Terminada la guerra, Georges, de vuelta en la capital francesa, al igual que el
protagonista de Un hombre que duerme,
habría de ser estudiante de Sociología, en La Sorbona.
No
hay la menor intención de heroísmo en el arrebato del muchacho que opta por
dejar de hacer, por no pasar de los movimientos indispensables y permanecer
solo en una pequeña habitación, la mayor parte del tiempo dormido: “Aparecerá
ante ti, al hilo del tiempo, una vida inmóvil sin crisis, sin desorden: ninguna
aspereza, ningún desequilibrio. Minuto tras minuto, hora tras hora, día tras
día, estación tras estación, algo que nunca tendrá fin va a comenzar: tu vida
vegetal, tu vida anulada”. Tampoco se trata del afán del anacoreta que pretende
santificar su existencia a través del martirio: “Tu propósito no es ir desnudo
por ahí sino estar vestido sin que eso implique necesariamente afectación o
abandono; tu propósito no es dejarte morir de hambre, sino solamente
alimentarte”. En un mundo sin celulares, sin internet, sin radio ni televisión,
el universitario desertor encuentra en la lectura y en el paseo las mejores
estrategias para borrarse a sí mismo. “Caminar incesante, incansable. Caminas
como un hombre que llevase maletas invisibles, caminas como un hombre que
siguiera a su sombra. Caminar de ciego, de sonámbulo, avanzas a paso mecánico,
interminablemente, hasta olvidar que caminas. Flâneur minucioso, nictóbata consumado, ectoplasma que con una
sábana flotante pasaría por un fantasma que no asustaría ni a los niños más
chicos”. Pronto se ve rodeado de la fauna citadina de los que, como él
pretende, se han ido haciendo a un lado o los han hecho a un lado, los
marginales: “Los de piel oscura, los de cuellos de camisa raídos, los
tartamudos que te cuentan su vida, su cárceles, sus centros de acogida, sus
falsos viajes, sus hospitales.

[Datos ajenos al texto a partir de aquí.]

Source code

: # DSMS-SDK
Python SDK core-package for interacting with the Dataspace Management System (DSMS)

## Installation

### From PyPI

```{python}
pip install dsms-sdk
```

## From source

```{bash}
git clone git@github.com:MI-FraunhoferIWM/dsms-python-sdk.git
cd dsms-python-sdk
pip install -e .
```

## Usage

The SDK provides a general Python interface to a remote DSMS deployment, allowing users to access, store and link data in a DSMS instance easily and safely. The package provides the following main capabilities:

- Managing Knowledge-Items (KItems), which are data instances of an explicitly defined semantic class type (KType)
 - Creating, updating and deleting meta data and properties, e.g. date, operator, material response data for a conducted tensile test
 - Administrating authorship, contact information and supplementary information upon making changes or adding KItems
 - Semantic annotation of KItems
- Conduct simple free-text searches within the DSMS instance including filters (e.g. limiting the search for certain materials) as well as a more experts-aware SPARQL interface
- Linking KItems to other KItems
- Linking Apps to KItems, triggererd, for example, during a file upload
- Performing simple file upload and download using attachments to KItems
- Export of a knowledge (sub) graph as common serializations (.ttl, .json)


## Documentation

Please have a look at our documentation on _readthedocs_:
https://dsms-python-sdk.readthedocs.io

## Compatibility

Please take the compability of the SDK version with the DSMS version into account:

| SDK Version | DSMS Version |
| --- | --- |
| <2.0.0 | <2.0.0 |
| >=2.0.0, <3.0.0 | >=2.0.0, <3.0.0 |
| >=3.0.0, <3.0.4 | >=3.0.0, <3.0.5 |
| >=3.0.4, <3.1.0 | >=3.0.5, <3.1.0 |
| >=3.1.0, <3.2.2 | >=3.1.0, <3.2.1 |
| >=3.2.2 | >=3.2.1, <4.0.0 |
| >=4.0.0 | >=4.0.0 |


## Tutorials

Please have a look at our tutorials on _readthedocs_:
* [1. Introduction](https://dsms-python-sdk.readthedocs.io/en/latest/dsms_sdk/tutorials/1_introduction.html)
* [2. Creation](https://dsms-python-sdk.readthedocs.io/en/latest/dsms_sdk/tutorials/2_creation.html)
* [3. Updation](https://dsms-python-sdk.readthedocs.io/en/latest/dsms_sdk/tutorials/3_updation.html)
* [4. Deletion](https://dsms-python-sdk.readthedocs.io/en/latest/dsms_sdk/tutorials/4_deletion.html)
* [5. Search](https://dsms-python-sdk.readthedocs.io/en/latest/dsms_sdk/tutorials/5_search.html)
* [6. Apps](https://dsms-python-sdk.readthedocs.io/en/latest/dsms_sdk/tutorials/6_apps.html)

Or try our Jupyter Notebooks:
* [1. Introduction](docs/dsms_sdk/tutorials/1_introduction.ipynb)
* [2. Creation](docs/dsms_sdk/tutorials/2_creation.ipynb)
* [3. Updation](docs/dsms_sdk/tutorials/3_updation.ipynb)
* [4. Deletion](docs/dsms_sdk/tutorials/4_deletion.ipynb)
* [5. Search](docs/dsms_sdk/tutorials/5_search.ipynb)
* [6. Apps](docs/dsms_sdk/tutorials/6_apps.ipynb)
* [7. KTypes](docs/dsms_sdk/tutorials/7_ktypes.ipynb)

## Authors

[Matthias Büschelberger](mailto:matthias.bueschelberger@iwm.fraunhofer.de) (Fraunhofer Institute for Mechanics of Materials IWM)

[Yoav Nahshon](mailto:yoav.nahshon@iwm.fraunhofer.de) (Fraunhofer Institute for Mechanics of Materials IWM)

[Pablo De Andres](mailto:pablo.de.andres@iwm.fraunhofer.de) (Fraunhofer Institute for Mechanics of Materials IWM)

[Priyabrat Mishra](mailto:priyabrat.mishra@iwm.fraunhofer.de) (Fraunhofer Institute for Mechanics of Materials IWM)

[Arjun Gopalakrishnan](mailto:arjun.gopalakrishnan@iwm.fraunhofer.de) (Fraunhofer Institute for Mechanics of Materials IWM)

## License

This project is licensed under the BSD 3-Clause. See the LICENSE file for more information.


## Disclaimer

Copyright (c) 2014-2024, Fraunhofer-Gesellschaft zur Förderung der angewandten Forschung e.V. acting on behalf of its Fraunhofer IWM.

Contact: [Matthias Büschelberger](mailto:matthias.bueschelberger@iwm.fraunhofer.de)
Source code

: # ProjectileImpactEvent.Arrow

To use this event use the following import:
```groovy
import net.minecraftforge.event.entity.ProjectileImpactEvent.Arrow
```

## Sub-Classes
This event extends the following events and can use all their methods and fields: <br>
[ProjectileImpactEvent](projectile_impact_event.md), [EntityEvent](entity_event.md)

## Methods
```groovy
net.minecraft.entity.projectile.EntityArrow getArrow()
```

Los viejos profesores que quieren reformar la
ortografía, los jubilados que creen haber creado un sistema infalible para
recuperar los papeles viejos, los estrategas, los astrólogos, las adivinas, los
sanadores, los testigos, todos los que viven con sus ideas fijas; los desechos,
la chatarra, los monstruos inofensivos y seniles de los que se ríen los
camareros…, las viejas arrugadas con abrigo de piel que se ventilan…”
Cerca
del final de su personal epopeya por el vacío, el protagonista de la novela
descubre el mayor riesgo en el que se ha puesto: “La indiferencia disuelve el
lenguaje, enturbia los signos. Eres paciente y no esperas, eres libre y no
eliges, estás disponible y nada te moviliza. No pides nada, no exiges nada…” La
indiferencia lleva irremediablemente a la insignificancia: “No has aprendido
nada, salvo que la soledad no enseña nada, que la indiferencia no enseña nada:
era un engaño, una ilusión fascinante y con trampa”.
Hoy,
lamentablemente, para millones de personas resulta más fácil caer en la celada
de la indiferencia, pertrechados por cientos de canales de televisión, Netflix,
Spotify, el Face… Pero resulta lo mismo: su indiferencia es insignificante.